══ Supplied material ══
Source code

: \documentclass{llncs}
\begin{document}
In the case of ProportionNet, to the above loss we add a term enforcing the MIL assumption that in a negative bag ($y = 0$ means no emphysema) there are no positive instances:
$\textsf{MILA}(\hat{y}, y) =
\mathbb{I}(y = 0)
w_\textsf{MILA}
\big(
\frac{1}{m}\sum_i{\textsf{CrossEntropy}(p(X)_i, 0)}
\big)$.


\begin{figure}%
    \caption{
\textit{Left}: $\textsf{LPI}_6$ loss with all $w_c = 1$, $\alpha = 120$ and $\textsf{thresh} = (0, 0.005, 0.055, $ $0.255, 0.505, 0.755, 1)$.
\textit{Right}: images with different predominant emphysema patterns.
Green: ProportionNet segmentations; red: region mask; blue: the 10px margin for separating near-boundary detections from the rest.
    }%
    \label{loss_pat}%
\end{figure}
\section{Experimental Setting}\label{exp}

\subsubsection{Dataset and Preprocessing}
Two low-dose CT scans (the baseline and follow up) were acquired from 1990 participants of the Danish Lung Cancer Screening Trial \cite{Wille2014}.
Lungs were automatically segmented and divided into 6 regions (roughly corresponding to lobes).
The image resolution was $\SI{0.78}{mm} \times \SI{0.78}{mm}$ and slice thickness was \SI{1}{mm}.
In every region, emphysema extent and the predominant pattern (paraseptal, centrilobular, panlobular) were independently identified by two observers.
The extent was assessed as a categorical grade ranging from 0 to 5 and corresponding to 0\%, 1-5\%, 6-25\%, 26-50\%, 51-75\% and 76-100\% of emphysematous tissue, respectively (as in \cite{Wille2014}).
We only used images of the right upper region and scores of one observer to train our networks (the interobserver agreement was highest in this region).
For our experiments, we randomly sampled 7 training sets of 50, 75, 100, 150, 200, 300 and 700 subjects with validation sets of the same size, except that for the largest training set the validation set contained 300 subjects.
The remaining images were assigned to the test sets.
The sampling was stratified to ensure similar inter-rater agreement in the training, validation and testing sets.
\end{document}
═══
Task goal: Your reply should contain each entry, copied without alteration.

Written response:
Source code

: \documentclass{llncs}
\begin{document}
In the case of ProportionNet, to the above loss we add a term enforcing the MIL assumption that in a negative bag ($y = 0$ means no emphysema) there are no positive instances:
$\textsf{MILA}(\hat{y}, y) =
\mathbb{I}(y = 0)
w_\textsf{MILA}
\big(
\frac{1}{m}\sum_i{\textsf{CrossEntropy}(p(X)_i, 0)}
\big)$.


\begin{figure}%
    \caption{
\textit{Left}: $\textsf{LPI}_6$ loss with all $w_c = 1$, $\alpha = 120$ and $\textsf{thresh} = (0, 0.005, 0.055, $ $0.255, 0.505, 0.755, 1)$.
\textit{Right}: images with different predominant emphysema patterns.
Green: ProportionNet segmentations; red: region mask; blue: the 10px margin for separating near-boundary detections from the rest.
    }%
    \label{loss_pat}%
\end{figure}
\section{Experimental Setting}\label{exp}

\subsubsection{Dataset and Preprocessing}
Two low-dose CT scans (the baseline and follow up) were acquired from 1990 participants of the Danish Lung Cancer Screening Trial \cite{Wille2014}.
Lungs were automatically segmented and divided into 6 regions (roughly corresponding to lobes).
The image resolution was $\SI{0.78}{mm} \times \SI{0.78}{mm}$ and slice thickness was \SI{1}{mm}.
In every region, emphysema extent and the predominant pattern (paraseptal, centrilobular, panlobular) were independently identified by two observers.
The extent was assessed as a categorical grade ranging from 0 to 5 and corresponding to 0\%, 1-5\%, 6-25\%, 26-50\%, 51-75\% and 76-100\% of emphysematous tissue, respectively (as in \cite{Wille2014}).
We only used images of the right upper region and scores of one observer to train our networks (the interobserver agreement was highest in this region).
For our experiments, we randomly sampled 7 training sets of 50, 75, 100, 150, 200, 300 and 700 subjects with validation sets of the same size, except that for the largest training set the validation set contained 300 subjects.
The remaining images were assigned to the test sets.
The sampling was stratified to ensure similar inter-rater agreement in the training, validation and testing sets.
\end{document}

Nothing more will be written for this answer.